Each of those three started as true freshmen in 1973. They were NFL-bound after forming the line for Broyles’ last Southwest Conference championship team in 1975.

Though a self-described “journeyman,” Boozman wouldn’t trade anything for his pride in being a Razorback and the relationships he formed, like with the late Jon Richardson, Arkansas’ first scholarship black football player. Richardson signed out of Horace Mann in Little Rock with Boozman’s 1969 freshman class.

“I knew him very well,” Boozman said. “He was a good friend. Jon was pre-dental and I was pre-dental. We had a lot of classes together. We actually played Horace Mann the last year I was at Northside. Jon was a great athlete. I believe he was No. 1 in his class grade-wise at Horace Mann, a very intelligent guy, a very, very nice person and very well-liked. Later as integration progressed, the Northside guys played a big role. Almer Lee (1969-70 and ’71-72) came in basketball. And (1972-75 defensive end) Ivan Jordan. Ivan was a great athlete and good person. He was a Coach Stancil protege.”

As for coaches, Boozman played for and practiced under some of the greats of the game. Under Broyles were Joe Gibbs, Arkansas’ offensive line coach before becoming a Pro Football Hall of Fame and Super Bowl champion head coach with the Washington Redskins; Richard Williamson, who also went on to become an NFL head coach; Don Breaux, Gibbs’ top assistant at Washington; Harold Horton, a two-time national champion head coach at the University of Central Arkansas; and Raymond Berry, the Baltimore Colts’ Hall of Fame receiver and later head coach of the New England Patriots.

“It was great playing for him,” Boozman said of Broyles. “He always amazed me how he knew all of us. He struck me as someone who was chairman of the board, delegated responsibility and was not afraid of having very strong personalities around him, people who were every bit as smart and every bit as gifted as he was.”

Boozman said that’s a trait he sees in true leadership.

“I tell our people all the time that we are a lot smarter as a group than we are individually,” Boozman said. “And if you did your job, he left you alone. If you weren’t successful, then there was a problem. And he was very willing to try new things. He went to a totally different offense with Joe Ferguson.”

Gibbs and Berry are among the most unassuming individuals ever inducted to any Hall of Fame, Boozman believes.

“Joe Gibbs was the offensive line coach my last two years and Don Breaux was also there, and Raymond Berry was the wide receiver coach and just as nice as he could be,” Boozman said. “Gibbs was a very thoughtful guy, very soft-spoken and very smart.”

And at least once, he was very angry. Like all at Arkansas, Gibbs raged during and after the infamous 1971 Liberty Bowl loss in Memphis to Tennessee with officiating still caustically recalled by all Razorbacks involved.

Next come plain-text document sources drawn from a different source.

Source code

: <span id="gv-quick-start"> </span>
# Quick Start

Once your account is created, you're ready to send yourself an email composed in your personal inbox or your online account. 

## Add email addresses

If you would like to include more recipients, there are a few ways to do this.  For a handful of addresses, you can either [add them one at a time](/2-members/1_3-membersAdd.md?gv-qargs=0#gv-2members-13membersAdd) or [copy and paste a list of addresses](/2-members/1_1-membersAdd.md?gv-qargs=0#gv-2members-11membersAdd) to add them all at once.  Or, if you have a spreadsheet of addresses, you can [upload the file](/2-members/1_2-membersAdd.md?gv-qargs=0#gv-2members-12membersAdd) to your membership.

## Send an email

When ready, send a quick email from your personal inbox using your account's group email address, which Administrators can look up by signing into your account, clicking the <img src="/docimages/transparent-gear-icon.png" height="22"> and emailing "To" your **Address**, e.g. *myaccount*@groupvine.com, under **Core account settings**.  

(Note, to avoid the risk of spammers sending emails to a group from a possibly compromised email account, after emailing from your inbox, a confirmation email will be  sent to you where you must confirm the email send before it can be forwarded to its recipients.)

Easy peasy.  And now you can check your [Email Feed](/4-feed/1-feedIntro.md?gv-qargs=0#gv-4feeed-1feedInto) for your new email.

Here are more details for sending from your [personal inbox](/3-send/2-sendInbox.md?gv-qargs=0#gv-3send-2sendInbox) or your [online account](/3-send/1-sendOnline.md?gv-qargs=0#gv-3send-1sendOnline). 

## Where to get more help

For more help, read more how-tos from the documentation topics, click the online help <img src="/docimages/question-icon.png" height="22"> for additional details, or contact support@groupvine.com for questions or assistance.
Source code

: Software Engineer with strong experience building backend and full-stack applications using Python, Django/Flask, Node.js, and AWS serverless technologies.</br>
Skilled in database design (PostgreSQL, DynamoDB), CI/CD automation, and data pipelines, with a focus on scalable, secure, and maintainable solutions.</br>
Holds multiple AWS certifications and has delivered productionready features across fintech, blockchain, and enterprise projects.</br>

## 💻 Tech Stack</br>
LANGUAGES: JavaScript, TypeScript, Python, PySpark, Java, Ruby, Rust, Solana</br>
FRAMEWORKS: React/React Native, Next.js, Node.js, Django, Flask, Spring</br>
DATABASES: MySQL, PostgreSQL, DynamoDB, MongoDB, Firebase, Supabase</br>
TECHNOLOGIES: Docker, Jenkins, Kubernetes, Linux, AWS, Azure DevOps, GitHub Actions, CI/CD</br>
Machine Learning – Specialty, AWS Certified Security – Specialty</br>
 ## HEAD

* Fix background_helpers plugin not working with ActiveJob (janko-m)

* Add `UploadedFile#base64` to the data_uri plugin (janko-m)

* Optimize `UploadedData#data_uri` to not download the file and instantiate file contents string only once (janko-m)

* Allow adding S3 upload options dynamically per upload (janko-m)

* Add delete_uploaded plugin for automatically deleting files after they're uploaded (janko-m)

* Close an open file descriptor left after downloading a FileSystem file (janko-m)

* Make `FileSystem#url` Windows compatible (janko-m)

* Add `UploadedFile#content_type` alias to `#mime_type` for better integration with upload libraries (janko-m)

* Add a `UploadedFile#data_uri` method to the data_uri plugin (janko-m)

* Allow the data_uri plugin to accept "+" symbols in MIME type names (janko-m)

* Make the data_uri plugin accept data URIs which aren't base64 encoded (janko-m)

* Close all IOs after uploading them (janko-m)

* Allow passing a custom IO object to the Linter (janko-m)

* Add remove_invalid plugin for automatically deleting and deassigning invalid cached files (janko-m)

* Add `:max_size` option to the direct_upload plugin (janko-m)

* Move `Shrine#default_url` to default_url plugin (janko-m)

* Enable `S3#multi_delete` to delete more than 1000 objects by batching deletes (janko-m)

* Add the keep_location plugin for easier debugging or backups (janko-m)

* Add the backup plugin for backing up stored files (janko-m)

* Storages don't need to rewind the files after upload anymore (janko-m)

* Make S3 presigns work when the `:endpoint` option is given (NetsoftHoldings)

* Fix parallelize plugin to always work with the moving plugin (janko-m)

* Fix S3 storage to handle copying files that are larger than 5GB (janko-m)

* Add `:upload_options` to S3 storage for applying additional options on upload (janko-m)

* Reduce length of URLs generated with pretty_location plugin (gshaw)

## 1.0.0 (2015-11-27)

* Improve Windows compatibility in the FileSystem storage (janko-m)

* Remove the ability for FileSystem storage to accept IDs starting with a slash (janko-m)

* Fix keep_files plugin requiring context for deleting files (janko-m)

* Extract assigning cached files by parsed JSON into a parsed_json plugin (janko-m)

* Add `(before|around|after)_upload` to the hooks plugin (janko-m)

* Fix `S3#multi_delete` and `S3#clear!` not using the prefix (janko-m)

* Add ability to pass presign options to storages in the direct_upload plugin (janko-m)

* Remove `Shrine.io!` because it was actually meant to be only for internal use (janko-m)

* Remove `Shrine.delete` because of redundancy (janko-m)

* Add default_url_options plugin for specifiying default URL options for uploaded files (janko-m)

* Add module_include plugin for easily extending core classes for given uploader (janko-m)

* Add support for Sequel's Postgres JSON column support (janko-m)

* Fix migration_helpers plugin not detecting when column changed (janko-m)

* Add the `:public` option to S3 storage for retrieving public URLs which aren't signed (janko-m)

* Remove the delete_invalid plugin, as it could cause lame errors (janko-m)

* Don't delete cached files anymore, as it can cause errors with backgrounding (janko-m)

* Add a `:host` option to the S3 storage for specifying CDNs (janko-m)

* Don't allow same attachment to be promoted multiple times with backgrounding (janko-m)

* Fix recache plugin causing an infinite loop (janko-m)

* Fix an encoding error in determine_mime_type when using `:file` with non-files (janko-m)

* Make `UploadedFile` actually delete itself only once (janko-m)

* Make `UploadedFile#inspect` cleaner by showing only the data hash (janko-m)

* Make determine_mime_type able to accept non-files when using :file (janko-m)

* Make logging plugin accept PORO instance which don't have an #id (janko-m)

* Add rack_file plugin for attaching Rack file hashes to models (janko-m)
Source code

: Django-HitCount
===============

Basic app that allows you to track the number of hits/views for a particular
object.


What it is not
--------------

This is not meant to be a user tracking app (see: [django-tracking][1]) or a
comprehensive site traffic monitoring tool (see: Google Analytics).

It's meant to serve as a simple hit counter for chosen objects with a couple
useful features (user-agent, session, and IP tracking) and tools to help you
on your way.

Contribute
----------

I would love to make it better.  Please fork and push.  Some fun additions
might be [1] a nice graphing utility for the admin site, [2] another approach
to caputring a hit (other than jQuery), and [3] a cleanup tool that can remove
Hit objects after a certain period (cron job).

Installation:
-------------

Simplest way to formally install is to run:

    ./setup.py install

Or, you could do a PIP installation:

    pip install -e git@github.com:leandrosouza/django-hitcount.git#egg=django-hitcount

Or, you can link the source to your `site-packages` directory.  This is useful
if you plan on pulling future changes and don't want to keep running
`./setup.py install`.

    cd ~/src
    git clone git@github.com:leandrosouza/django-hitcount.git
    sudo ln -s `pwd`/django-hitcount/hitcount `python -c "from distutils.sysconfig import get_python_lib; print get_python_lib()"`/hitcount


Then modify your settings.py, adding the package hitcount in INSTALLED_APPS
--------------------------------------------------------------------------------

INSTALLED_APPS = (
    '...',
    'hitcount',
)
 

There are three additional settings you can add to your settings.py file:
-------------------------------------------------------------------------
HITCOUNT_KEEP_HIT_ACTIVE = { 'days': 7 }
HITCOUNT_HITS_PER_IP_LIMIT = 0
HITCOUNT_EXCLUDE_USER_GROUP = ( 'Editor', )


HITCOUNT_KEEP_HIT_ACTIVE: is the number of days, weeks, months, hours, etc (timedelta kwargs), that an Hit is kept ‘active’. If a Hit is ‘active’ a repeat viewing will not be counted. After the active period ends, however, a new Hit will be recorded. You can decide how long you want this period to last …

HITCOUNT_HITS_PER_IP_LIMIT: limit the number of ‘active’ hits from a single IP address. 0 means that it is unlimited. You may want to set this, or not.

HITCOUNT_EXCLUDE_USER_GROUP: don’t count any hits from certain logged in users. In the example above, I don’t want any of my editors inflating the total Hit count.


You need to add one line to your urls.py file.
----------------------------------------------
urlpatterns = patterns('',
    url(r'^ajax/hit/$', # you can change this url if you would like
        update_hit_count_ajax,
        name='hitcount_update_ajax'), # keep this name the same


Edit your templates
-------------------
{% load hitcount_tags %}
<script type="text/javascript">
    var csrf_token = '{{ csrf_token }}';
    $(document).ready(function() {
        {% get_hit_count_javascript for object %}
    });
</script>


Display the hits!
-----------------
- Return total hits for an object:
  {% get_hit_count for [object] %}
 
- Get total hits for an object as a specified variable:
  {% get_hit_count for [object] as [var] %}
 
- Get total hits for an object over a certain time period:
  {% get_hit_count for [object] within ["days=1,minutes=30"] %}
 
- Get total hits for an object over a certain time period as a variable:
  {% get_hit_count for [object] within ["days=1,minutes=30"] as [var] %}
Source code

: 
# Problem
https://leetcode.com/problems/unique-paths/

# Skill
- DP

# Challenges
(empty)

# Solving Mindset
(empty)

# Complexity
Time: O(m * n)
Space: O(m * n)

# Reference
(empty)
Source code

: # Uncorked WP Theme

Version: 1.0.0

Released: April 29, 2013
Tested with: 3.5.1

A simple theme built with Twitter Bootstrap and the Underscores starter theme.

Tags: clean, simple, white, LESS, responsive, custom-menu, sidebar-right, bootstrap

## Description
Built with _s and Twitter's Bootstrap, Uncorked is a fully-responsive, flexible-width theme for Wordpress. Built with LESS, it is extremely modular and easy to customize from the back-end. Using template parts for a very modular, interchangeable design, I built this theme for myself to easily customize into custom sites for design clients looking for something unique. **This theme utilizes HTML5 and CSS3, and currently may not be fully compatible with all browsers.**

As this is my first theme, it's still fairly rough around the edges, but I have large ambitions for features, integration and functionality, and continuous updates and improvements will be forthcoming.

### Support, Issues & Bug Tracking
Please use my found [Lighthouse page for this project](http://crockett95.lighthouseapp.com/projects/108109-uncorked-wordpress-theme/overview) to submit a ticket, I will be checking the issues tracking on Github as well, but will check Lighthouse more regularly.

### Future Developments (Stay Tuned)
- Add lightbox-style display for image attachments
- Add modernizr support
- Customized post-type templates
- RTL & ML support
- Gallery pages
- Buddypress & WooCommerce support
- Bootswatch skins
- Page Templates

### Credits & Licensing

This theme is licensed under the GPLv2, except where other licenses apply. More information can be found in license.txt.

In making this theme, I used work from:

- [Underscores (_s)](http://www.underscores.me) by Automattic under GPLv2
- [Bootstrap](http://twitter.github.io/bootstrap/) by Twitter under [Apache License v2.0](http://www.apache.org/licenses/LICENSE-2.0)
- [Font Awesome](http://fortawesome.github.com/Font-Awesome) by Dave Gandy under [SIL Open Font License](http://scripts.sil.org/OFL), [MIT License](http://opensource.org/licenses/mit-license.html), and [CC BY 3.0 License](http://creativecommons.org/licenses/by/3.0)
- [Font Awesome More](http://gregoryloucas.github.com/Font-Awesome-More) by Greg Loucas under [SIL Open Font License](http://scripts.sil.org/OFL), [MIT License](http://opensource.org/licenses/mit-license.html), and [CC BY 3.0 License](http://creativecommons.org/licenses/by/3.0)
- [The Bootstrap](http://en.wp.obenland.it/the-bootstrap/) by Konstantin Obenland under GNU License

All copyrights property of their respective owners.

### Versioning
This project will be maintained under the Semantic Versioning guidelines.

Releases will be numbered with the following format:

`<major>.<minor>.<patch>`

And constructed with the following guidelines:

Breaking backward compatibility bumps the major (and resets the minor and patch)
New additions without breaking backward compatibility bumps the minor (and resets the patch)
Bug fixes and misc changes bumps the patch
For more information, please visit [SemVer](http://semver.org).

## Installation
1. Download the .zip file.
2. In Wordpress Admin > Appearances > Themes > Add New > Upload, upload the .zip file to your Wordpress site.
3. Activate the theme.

“I can remember Coach Gibbs chasing the officials and they ran through the chain link fence gate,” Boozman said. “He was that upset and he was a pretty mild-mannered guy. We just got a couple of terrible calls to the point that after that game, I believe they changed how they selected officials for bowl games, bringing in neutral officials from other associations.”

Stories abound of Arkansas offensive lineman Tom Reed recovering an Arkansas fumble and handing the ball to an official who handed it to Tennessee. Even that, Boozman said, was egregiously surpassed by an Arkansas field goal voided by a holding penalty.

“That’s the first time I had ever seen (a holding penalty on a place-kick) called,” Boozman said. “And I don’t think I have seen that called anytime since. Because all you do on the blocking is step to the inside.”